[WHAT TO WORK ON] In the records below, find the line with "relation between trajectories.\\" and the line with "this knowledge better.\\"; return exactly those lines and every line between them.

Collected data:
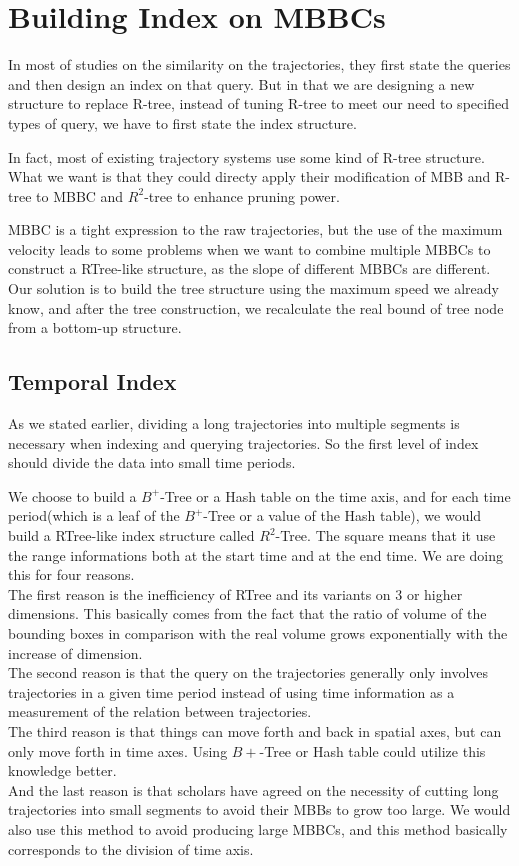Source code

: \documentclass[sigplan]{acmart}
\begin{document}
\section{Building Index on MBBCs}
In most of studies on the similarity on the trajectories, they first state the queries and then design an index on that query. But in that we are designing a new structure to replace R-tree, instead of tuning R-tree to meet our need to specified types of query, we have to first state the index structure.\par
In fact, most of existing trajectory systems use some kind of R-tree structure. What we want is that they could directy apply their modification of MBB and R-tree to MBBC and $R^2$-tree to enhance pruning power.\par
MBBC is a tight expression to the raw trajectories, but the use of the maximum velocity leads to some problems when we want to combine multiple MBBCs to construct a RTree-like structure, as the slope of different MBBCs are different. Our solution is to build the tree structure using the maximum speed we already know, and after the tree construction, we recalculate the real bound of tree node from a bottom-up structure.\par
\subsection{Temporal Index}
As we stated earlier, dividing a long trajectories into multiple segments is necessary when indexing and querying trajectories. So the first level of index should divide the data into small time periods.\par
We choose to build a $B^+ $-Tree or a Hash table on the time axis, and for each time period(which is a leaf of the $B^+ $-Tree or a value of the Hash table), we would build a RTree-like index structure called $R^2$-Tree. The square means that it use the range informations both at the start time and at the end time. We are doing this for four reasons.\\
\indent The first reason is the inefficiency of RTree and its variants on 3 or higher dimensions. This basically comes from the fact that the ratio of volume of the bounding boxes in comparison with the real volume grows exponentially with the increase of dimension.\\
\indent The second reason is that the query on the trajectories generally only involves trajectories in a given time period instead of using time information as a measurement of the relation between trajectories.\\
\indent The third reason is that things can move forth and back in spatial axes, but can only move forth in time axes. Using $B+ $-Tree or Hash table could utilize this knowledge better.\\
\indent And the last reason is that scholars have agreed on the necessity of cutting long trajectories into small segments to avoid their MBBs to grow too large. We would also use this method to avoid producing large MBBCs, and this method basically corresponds to the division of time axis.\par
\end{document}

[ANSWER SECTION]
\indent The second reason is that the query on the trajectories generally only involves trajectories in a given time period instead of using time information as a measurement of the relation between trajectories.\\
\indent The third reason is that things can move forth and back in spatial axes, but can only move forth in time axes. Using $B+ $-Tree or Hash table could utilize this knowledge better.\\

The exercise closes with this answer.